▶ **WHAT NEEDS TO BE DONE**: Starting at the line with "- **安全传输**：使用加密传输协议" and going on through the line with "- **格式标准化**：将不同格式的数据标准化", reproduce each line in the records below exactly and nothing more.

Dataset items

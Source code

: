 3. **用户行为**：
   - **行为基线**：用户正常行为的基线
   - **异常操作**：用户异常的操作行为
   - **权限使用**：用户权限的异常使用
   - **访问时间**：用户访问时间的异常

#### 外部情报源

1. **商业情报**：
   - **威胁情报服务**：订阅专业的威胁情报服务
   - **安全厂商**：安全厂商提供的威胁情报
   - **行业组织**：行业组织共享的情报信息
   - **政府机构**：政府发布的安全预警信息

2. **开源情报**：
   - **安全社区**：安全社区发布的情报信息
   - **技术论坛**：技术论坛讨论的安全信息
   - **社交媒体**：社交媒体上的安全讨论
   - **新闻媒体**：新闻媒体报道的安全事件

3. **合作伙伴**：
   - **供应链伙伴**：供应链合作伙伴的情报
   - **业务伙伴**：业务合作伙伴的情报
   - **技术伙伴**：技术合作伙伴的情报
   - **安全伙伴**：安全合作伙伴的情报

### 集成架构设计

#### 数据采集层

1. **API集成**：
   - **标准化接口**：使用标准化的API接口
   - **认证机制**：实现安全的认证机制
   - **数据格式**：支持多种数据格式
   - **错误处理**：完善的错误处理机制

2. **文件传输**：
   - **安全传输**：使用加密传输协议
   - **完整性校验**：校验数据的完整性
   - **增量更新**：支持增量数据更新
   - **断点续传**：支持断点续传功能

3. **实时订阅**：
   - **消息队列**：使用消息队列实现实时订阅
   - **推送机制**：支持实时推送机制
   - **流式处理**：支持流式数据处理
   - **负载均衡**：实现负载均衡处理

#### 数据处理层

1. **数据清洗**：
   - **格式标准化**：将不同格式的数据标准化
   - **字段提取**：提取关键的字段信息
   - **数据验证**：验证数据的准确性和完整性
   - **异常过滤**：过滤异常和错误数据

▶ **PROBLEM SOLUTION**:
   - **安全传输**：使用加密传输协议
   - **完整性校验**：校验数据的完整性
   - **增量更新**：支持增量数据更新
   - **断点续传**：支持断点续传功能

3. **实时订阅**：
   - **消息队列**：使用消息队列实现实时订阅
   - **推送机制**：支持实时推送机制
   - **流式处理**：支持流式数据处理
   - **负载均衡**：实现负载均衡处理

#### 数据处理层

1. **数据清洗**：
   - **格式标准化**：将不同格式的数据标准化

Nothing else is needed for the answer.